HRW attacca l’Arabia Saudita sull’epurazione dei lavoratori yemeniti

a cura di Sarah bint Saba

Dal luglio 2021 , le autorità saudite hanno iniziato a rescindere o a non rinnovare i contratti per i dipendenti yemeniti, ha affermato Human Rights Watch, questo potrebbe costringerli a tornare in Yemen, nonostante la crisi umanitaria.
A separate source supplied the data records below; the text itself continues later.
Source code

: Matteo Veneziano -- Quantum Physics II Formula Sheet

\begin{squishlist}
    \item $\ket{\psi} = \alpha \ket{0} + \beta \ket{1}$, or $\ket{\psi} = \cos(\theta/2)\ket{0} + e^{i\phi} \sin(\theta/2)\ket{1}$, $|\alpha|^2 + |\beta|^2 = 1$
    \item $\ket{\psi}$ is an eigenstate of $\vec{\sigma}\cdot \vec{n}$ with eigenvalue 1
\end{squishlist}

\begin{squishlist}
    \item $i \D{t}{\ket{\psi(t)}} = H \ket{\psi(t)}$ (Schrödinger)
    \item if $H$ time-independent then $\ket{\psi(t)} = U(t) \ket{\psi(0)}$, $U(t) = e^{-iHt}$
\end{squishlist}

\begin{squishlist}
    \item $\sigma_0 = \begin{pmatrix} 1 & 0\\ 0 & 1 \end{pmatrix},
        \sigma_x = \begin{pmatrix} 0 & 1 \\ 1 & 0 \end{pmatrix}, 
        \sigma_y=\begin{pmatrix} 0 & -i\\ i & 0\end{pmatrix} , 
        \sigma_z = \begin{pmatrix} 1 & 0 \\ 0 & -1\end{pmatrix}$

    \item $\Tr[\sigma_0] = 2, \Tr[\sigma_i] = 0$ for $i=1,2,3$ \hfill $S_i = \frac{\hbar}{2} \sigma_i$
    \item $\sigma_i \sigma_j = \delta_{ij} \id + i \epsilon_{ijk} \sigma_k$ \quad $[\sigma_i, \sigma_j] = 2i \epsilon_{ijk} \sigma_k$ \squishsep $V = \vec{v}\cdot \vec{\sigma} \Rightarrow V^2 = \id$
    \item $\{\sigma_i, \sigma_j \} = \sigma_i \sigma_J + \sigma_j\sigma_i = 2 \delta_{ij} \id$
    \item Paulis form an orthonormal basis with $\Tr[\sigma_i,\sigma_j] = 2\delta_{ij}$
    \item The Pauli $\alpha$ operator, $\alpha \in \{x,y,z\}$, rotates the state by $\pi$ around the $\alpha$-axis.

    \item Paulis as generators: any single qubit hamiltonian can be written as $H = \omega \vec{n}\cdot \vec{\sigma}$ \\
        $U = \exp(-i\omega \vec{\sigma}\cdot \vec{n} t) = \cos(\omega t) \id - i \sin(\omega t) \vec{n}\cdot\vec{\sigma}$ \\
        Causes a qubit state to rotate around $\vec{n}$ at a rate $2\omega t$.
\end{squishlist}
Le autorità saudite dovrebbero sospendere questa decisione e consentire agli yemeniti rimanere in Arabia Saudita, nonché permettere loro di lavorare lì.
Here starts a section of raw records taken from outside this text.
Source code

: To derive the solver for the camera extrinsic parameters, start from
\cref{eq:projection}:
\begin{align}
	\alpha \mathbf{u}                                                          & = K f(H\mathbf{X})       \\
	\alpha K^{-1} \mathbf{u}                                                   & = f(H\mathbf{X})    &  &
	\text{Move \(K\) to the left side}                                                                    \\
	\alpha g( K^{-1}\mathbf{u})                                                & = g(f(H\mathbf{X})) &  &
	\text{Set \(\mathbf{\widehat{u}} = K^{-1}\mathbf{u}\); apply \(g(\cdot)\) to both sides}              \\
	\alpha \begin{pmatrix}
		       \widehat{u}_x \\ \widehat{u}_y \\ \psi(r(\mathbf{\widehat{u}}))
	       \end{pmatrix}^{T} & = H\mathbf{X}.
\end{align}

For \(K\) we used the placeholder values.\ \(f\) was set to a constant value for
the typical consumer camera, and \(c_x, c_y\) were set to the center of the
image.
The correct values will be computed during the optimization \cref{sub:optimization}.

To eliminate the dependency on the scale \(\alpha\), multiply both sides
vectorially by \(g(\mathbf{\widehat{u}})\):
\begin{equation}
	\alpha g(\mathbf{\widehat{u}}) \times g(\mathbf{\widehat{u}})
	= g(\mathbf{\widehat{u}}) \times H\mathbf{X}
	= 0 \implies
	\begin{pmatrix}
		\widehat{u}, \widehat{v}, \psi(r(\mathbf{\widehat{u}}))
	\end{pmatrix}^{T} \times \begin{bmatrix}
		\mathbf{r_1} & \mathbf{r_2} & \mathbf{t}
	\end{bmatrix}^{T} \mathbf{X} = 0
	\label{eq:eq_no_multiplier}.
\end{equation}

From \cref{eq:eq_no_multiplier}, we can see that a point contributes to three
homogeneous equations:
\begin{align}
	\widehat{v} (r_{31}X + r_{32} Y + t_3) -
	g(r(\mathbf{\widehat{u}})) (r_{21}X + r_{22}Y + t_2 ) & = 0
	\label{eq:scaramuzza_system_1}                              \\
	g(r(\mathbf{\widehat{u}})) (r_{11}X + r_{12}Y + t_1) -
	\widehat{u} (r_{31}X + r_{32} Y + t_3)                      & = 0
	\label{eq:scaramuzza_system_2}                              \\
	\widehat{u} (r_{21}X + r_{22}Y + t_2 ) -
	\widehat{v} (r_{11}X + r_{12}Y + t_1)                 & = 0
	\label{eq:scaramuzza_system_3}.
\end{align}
A luglio, i media sauditi hanno riferito che Qiwa, la piattaforma gestita dal Ministero delle risorse umane saudita, ha rilasciato una dichiarazione richiedendo alle aziende di limitare la proporzione dei propri lavoratori di diversa nazionalità, compreso un massimo del 25% di nazionalità yemenita. Secondo “Reuters”, a metà tra luglio/agosto, è iniziata la cessazione di massa dei contratti di lavoro destinati a un numero imprecisato di yemeniti in Arabia Saudita, costringendo i lavoratori che non trovano un altro datore di lavoro come garante a lasciare il paese o ad affrontare l’espulsione. Espulsione che potrebbe significare per gli yemeniti un reale pericolo per le loro vite.

“Le autorità saudite stanno licenziando i dipendenti yemeniti e minacciando di rimandare con la forza centinaia, forse migliaia di persone, al conflitto in corso e alla crisi umanitaria nello Yemen”, ha affermato Afrah Nasser , ricercatore yemenita presso Human Rights Watch. “L’Arabia Saudita cerca sempre elogi per il suo “contributi” in Yemen, ma questa decisione mette molti yemeniti in grave pericolo”.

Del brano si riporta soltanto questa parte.